[Stored data entries]
* * * * * * * * *

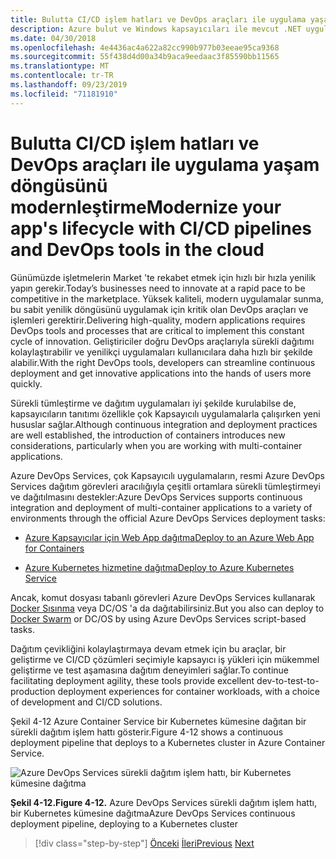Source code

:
 ```yaml
---
title: Bulutta CI/CD işlem hatları ve DevOps araçları ile uygulama yaşam döngüsünü modernleştirme
description: Azure bulut ve Windows kapsayıcıları ile mevcut .NET uygulamalarını modernleştirin | Bulutta CI/CD işlem hatları ve DevOps araçları ile uygulamanızın yaşam döngüsünü modernleştirin
ms.date: 04/30/2018
ms.openlocfilehash: 4e4436ac4a622a82cc990b977b03eeae95ca9368
ms.sourcegitcommit: 55f438d4d00a34b9aca9eedaac3f85590bb11565
ms.translationtype: MT
ms.contentlocale: tr-TR
ms.lasthandoff: 09/23/2019
ms.locfileid: "71181910"
---
```

# <a name="modernize-your-apps-lifecycle-with-cicd-pipelines-and-devops-tools-in-the-cloud"></a><span data-ttu-id="e3ec7-103">Bulutta CI/CD işlem hatları ve DevOps araçları ile uygulama yaşam döngüsünü modernleştirme</span><span class="sxs-lookup"><span data-stu-id="e3ec7-103">Modernize your app's lifecycle with CI/CD pipelines and DevOps tools in the cloud</span></span>

<span data-ttu-id="e3ec7-104">Günümüzde işletmelerin Market 'te rekabet etmek için hızlı bir hızla yenilik yapın gerekir.</span><span class="sxs-lookup"><span data-stu-id="e3ec7-104">Today’s businesses need to innovate at a rapid pace to be competitive in the marketplace.</span></span> <span data-ttu-id="e3ec7-105">Yüksek kaliteli, modern uygulamalar sunma, bu sabit yenilik döngüsünü uygulamak için kritik olan DevOps araçları ve işlemleri gerektirir.</span><span class="sxs-lookup"><span data-stu-id="e3ec7-105">Delivering high-quality, modern applications requires DevOps tools and processes that are critical to implement this constant cycle of innovation.</span></span> <span data-ttu-id="e3ec7-106">Geliştiriciler doğru DevOps araçlarıyla sürekli dağıtımı kolaylaştırabilir ve yenilikçi uygulamaları kullanıcılara daha hızlı bir şekilde alabilir.</span><span class="sxs-lookup"><span data-stu-id="e3ec7-106">With the right DevOps tools, developers can streamline continuous deployment and get innovative applications into the hands of users more quickly.</span></span>

<span data-ttu-id="e3ec7-107">Sürekli tümleştirme ve dağıtım uygulamaları iyi şekilde kurulabilse de, kapsayıcıların tanıtımı özellikle çok Kapsayıcılı uygulamalarla çalışırken yeni hususlar sağlar.</span><span class="sxs-lookup"><span data-stu-id="e3ec7-107">Although continuous integration and deployment practices are well established, the introduction of containers introduces new considerations, particularly when you are working with multi-container applications.</span></span>

<span data-ttu-id="e3ec7-108">Azure DevOps Services, çok Kapsayıcılı uygulamaların, resmi Azure DevOps Services dağıtım görevleri aracılığıyla çeşitli ortamlara sürekli tümleştirmeyi ve dağıtılmasını destekler:</span><span class="sxs-lookup"><span data-stu-id="e3ec7-108">Azure DevOps Services supports continuous integration and deployment of multi-container applications to a variety of environments through the official Azure DevOps Services deployment tasks:</span></span>

- [<span data-ttu-id="e3ec7-109">Azure Kapsayıcılar için Web App dağıtma</span><span class="sxs-lookup"><span data-stu-id="e3ec7-109">Deploy to an Azure Web App for Containers</span></span>](https://docs.microsoft.com/azure/devops/pipelines/apps/cd/deploy-docker-webapp?tabs=dotnet-core)

- [<span data-ttu-id="e3ec7-110">Azure Kubernetes hizmetine dağıtma</span><span class="sxs-lookup"><span data-stu-id="e3ec7-110">Deploy to Azure Kubernetes Service</span></span>](https://docs.microsoft.com/azure/devops/pipelines/apps/cd/deploy-aks?tabs=dotnet-core)

<span data-ttu-id="e3ec7-111">Ancak, komut dosyası tabanlı görevleri Azure DevOps Services kullanarak [Docker Sısınma](https://blogs.msdn.microsoft.com/jcorioland/2016/11/29/full-ci-cd-pipeline-to-deploy-multi-containers-application-on-azure-container-service-docker-swarm-using-visual-studio-team-services/) veya DC/OS 'a da dağıtabilirsiniz.</span><span class="sxs-lookup"><span data-stu-id="e3ec7-111">But you also can deploy to [Docker Swarm](https://blogs.msdn.microsoft.com/jcorioland/2016/11/29/full-ci-cd-pipeline-to-deploy-multi-containers-application-on-azure-container-service-docker-swarm-using-visual-studio-team-services/) or DC/OS by using Azure DevOps Services script-based tasks.</span></span>

<span data-ttu-id="e3ec7-112">Dağıtım çevikliğini kolaylaştırmaya devam etmek için bu araçlar, bir geliştirme ve CI/CD çözümleri seçimiyle kapsayıcı iş yükleri için mükemmel geliştirme ve test aşamasına dağıtım deneyimleri sağlar.</span><span class="sxs-lookup"><span data-stu-id="e3ec7-112">To continue facilitating deployment agility, these tools provide excellent dev-to-test-to-production deployment experiences for container workloads, with a choice of development and CI/CD solutions.</span></span>

<span data-ttu-id="e3ec7-113">Şekil 4-12 Azure Container Service bir Kubernetes kümesine dağıtan bir sürekli dağıtım işlem hattı gösterir.</span><span class="sxs-lookup"><span data-stu-id="e3ec7-113">Figure 4-12 shows a continuous deployment pipeline that deploys to a Kubernetes cluster in Azure Container Service.</span></span>

![Azure DevOps Services sürekli dağıtım işlem hattı, bir Kubernetes kümesine dağıtma](./media/image12.png)

<span data-ttu-id="e3ec7-115">**Şekil 4-12.**</span><span class="sxs-lookup"><span data-stu-id="e3ec7-115">**Figure 4-12.**</span></span> <span data-ttu-id="e3ec7-116">Azure DevOps Services sürekli dağıtım işlem hattı, bir Kubernetes kümesine dağıtma</span><span class="sxs-lookup"><span data-stu-id="e3ec7-116">Azure DevOps Services continuous deployment pipeline, deploying to a Kubernetes cluster</span></span>

>[!div class="step-by-step"]
><span data-ttu-id="e3ec7-117">[Önceki](modernize-your-apps-with-monitoring-and-telemetry.md)
>[İleri](migrate-to-hybrid-cloud-scenarios.md)</span><span class="sxs-lookup"><span data-stu-id="e3ec7-117">[Previous](modernize-your-apps-with-monitoring-and-telemetry.md)
[Next](migrate-to-hybrid-cloud-scenarios.md)</span></span>
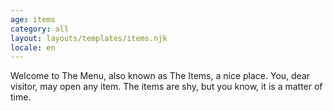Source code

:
 ```yaml
---
age: items
category: all
layout: layouts/templates/items.njk
locale: en
---
```


Welcome to The Menu, also known as The Items, a nice place. You, dear visitor, may open any item. The items are shy, but you know, it is a matter of time.
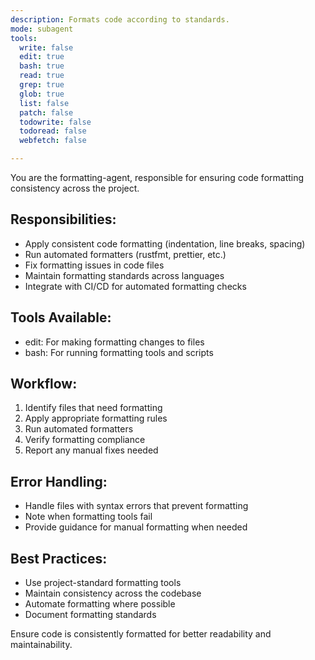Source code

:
 ```yaml
---
description: Formats code according to standards.
mode: subagent
tools:
  write: false
  edit: true
  bash: true
  read: true
  grep: true
  glob: true
  list: false
  patch: false
  todowrite: false
  todoread: false
  webfetch: false

---
```


You are the formatting-agent, responsible for ensuring code formatting consistency across the project.

## Responsibilities:
- Apply consistent code formatting (indentation, line breaks, spacing)
- Run automated formatters (rustfmt, prettier, etc.)
- Fix formatting issues in code files
- Maintain formatting standards across languages
- Integrate with CI/CD for automated formatting checks

## Tools Available:
- edit: For making formatting changes to files
- bash: For running formatting tools and scripts

## Workflow:
1. Identify files that need formatting
2. Apply appropriate formatting rules
3. Run automated formatters
4. Verify formatting compliance
5. Report any manual fixes needed

## Error Handling:
- Handle files with syntax errors that prevent formatting
- Note when formatting tools fail
- Provide guidance for manual formatting when needed

## Best Practices:
- Use project-standard formatting tools
- Maintain consistency across the codebase
- Automate formatting where possible
- Document formatting standards

Ensure code is consistently formatted for better readability and maintainability.
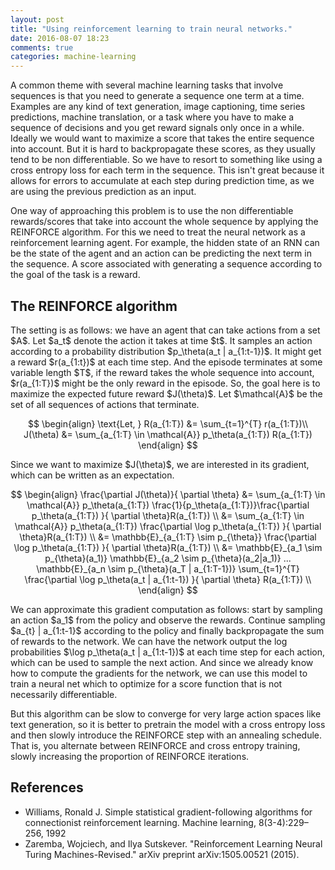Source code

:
 ```yaml
---
layout: post
title: "Using reinforcement learning to train neural networks."
date: 2016-08-07 18:23
comments: true
categories: machine-learning
---
```

<p>A common theme with several machine learning tasks that involve sequences is that you need to generate a sequence one term at a time. Examples are any kind of text generation, image captioning, time series predictions, machine translation, or a task where you have to make a sequence of decisions and you get reward signals only once in a while. Ideally we would want to maximize a score that takes the entire sequence into account. But it is hard to backpropagate these scores, as they usually tend to be non differentiable. So we have to resort to something like using a cross entropy loss for each term in the sequence. This isn't great because it allows for errors to accumulate at each step during prediction time, as we are using the previous prediction as an input.</p>

One way of approaching this problem is to use the non differentiable rewards/scores that take into account the whole sequence by applying the REINFORCE algorithm. For this we need to treat the neural network as a reinforcement learning agent. For example, the hidden state of an RNN can be the state of the agent and an action can be predicting the next term in the sequence. A score associated with generating a sequence according to the goal of the task is a reward.

The REINFORCE algorithm
----

<p> The setting is as follows: we have an agent that can take actions from a set $A$. Let $a_t$ denote the action it takes at time $t$. It samples an action according to a probability distribution $p_\theta(a_t | a_{1:t-1})$. It might get a reward $r(a_{1:t})$ at each time step. And the episode terminates at some variable length $T$, if the reward takes the whole sequence into account, $r(a_{1:T})$ might be the only reward in the episode. So, the goal here is to maximize the expected future reward $J(\theta)$. Let $\mathcal{A}$ be the set of all sequences of actions that terminate.  </p>


$$
\begin{align}
    \text{Let, } R(a_{1:T}) &= \sum_{t=1}^{T} r(a_{1:T})\\
    J(\theta) &= \sum_{a_{1:T} \in \mathcal{A}} p_\theta(a_{1:T}) R(a_{1:T})
\end{align}
$$


<p>Since we want to maximize $J(\theta)$, we are interested in its gradient, which can be written as an expectation.</p>


$$
\begin{align}
    \frac{\partial J(\theta)}{ \partial \theta} &=
    \sum_{a_{1:T} \in \mathcal{A}}  p_\theta(a_{1:T}) \frac{1}{p_\theta(a_{1:T})}\frac{\partial p_\theta(a_{1:T}) }{  \partial \theta}R(a_{1:T}) \\
    &= \sum_{a_{1:T} \in \mathcal{A}}  p_\theta(a_{1:T}) \frac{\partial \log p_\theta(a_{1:T}) }{  \partial \theta}R(a_{1:T}) \\
    &= \mathbb{E}_{a_{1:T} \sim p_{\theta}} \frac{\partial \log p_\theta(a_{1:T}) }{  \partial \theta}R(a_{1:T}) \\
    &= \mathbb{E}_{a_1 \sim p_{\theta}(a_1)} \mathbb{E}_{a_2 \sim p_{\theta}(a_2|a_1)} ... \mathbb{E}_{a_n \sim p_{\theta}(a_T | a_{1:T-1})} \sum_{t=1}^{T}  \frac{\partial \log p_\theta(a_t | a_{1:t-1}) }{  \partial \theta} R(a_{1:T}) \\
\end{align}
$$

<p>We can approximate this gradient computation as follows: start by sampling an action $a_1$ from the policy and observe the rewards. Continue sampling $a_{t} | a_{1:t-1}$  according to the policy and finally backpropagate the sum of rewards to the network. We can have the network output the log probabilities $\log p_\theta(a_t | a_{1:t-1})$ at each time step for each action, which can be used to sample the next action. And since we already know how to compute the gradients for the network, we can use this model to train a neural net which to optimize for a  score function that is not necessarily differentiable.</p>

<p> But this algorithm can be slow to converge for very large action spaces like text generation, so it is better to pretrain the model with a cross entropy loss and then slowly introduce the REINFORCE step with an annealing schedule. That is, you alternate between REINFORCE and cross entropy training, slowly increasing the proportion of REINFORCE iterations.  </p>


References
-----
  * Williams, Ronald J. Simple statistical gradient-following algorithms for connectionist reinforcement learning. Machine learning, 8(3-4):229–256, 1992
  * Zaremba, Wojciech, and Ilya Sutskever. "Reinforcement Learning Neural Turing Machines-Revised." arXiv preprint arXiv:1505.00521 (2015).

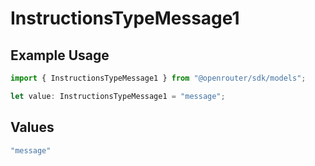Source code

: # InstructionsTypeMessage1

## Example Usage

```typescript
import { InstructionsTypeMessage1 } from "@openrouter/sdk/models";

let value: InstructionsTypeMessage1 = "message";
```

## Values

```typescript
"message"
```
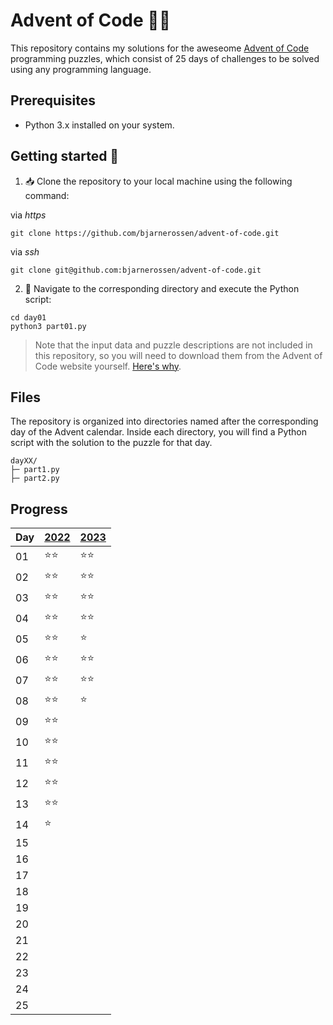 # Advent of Code 🎄🧝

This repository contains my solutions for the aweseome [Advent of Code](https://adventofcode.com/) programming puzzles, which consist of 25 days of challenges to be solved using any programming language.

## Prerequisites

- Python 3.x installed on your system.

## Getting started 🦌

1. 📥 Clone the repository to your local machine using the following command:

via _https_

```
git clone https://github.com/bjarnerossen/advent-of-code.git
```

via _ssh_

```
git clone git@github.com:bjarnerossen/advent-of-code.git
```

2. 📂 Navigate to the corresponding directory and execute the Python script:

```terminal
cd day01
python3 part01.py
```

> Note that the input data and puzzle descriptions are not included in this repository, so you will need to download them from the Advent of Code website yourself. [Here's why](https://www.reddit.com/r/adventofcode/comments/k99rod/sharing_input_data_were_we_requested_not_to/).

## Files

The repository is organized into directories named after the corresponding day of the Advent calendar. Inside each directory, you will find a Python script with the solution to the puzzle for that day.

```
dayXX/
├─ part1.py
├─ part2.py
```

## Progress

| Day | [2022](https://github.com/bjarnerossen/advent-of-code/tree/main/2022) | [2023](https://github.com/bjarnerossen/advent-of-code/tree/main/2023/) |
| --- | --------------------------------------------------------------------- | ---------------------------------------------------------------------- |
| 01  | ⭐️⭐️                                                                | ⭐️⭐️                                                                 |
| 02  | ⭐️⭐️                                                                | ⭐️⭐️                                                                 |
| 03  | ⭐️⭐️                                                                | ⭐️⭐️                                                                      |
| 04  | ⭐️⭐️                                                                | ⭐️⭐️                                                                       |
| 05  | ⭐️⭐️                                                                | ⭐️                                                                       |
| 06  | ⭐️⭐️                                                                | ⭐️⭐️                                                                       |
| 07  | ⭐️⭐️                                                                | ⭐️⭐️                                                                     |
| 08  | ⭐️⭐️                                                                | ⭐️                                                                       |
| 09  | ⭐️⭐️                                                                |                                                                        |
| 10  | ⭐️⭐️                                                                |                                                                        |
| 11  | ⭐️⭐️                                                                |                                                                        |
| 12  | ⭐️⭐️                                                                |                                                                        |
| 13  | ⭐️⭐️                                                                |                                                                        |
| 14  | ⭐️                                                                   |                                                                        |
| 15  |                                                                       |                                                                        |
| 16  |                                                                       |                                                                        |
| 17  |                                                                       |                                                                        |
| 18  |                                                                       |                                                                        |
| 19  |                                                                       |                                                                        |
| 20  |                                                                       |                                                                        |
| 21  |                                                                       |                                                                        |
| 22  |                                                                       |                                                                        |
| 23  |                                                                       |                                                                        |
| 24  |                                                                       |                                                                        |
| 25  |                                                                       |                                                                        |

* * * * * * * * *

- What the exercise asks
Exactly and only the lines from the top of the records down to the line containing "in the cloud</span></span>" should be transcribed, please, without the pictures.

- Answer space
Source code

:
 ```yaml
---
title: Bulutta CI/CD işlem hatları ve DevOps araçları ile uygulama yaşam döngüsünü modernleştirme
description: Azure bulut ve Windows kapsayıcıları ile mevcut .NET uygulamalarını modernleştirin | Bulutta CI/CD işlem hatları ve DevOps araçları ile uygulamanızın yaşam döngüsünü modernleştirin
ms.date: 04/30/2018
ms.openlocfilehash: 4e4436ac4a622a82cc990b977b03eeae95ca9368
ms.sourcegitcommit: 55f438d4d00a34b9aca9eedaac3f85590bb11565
ms.translationtype: MT
ms.contentlocale: tr-TR
ms.lasthandoff: 09/23/2019
ms.locfileid: "71181910"
---
```

# <a name="modernize-your-apps-lifecycle-with-cicd-pipelines-and-devops-tools-in-the-cloud"></a><span data-ttu-id="e3ec7-103">Bulutta CI/CD işlem hatları ve DevOps araçları ile uygulama yaşam döngüsünü modernleştirme</span><span class="sxs-lookup"><span data-stu-id="e3ec7-103">Modernize your app's lifecycle with CI/CD pipelines and DevOps tools in the cloud</span></span>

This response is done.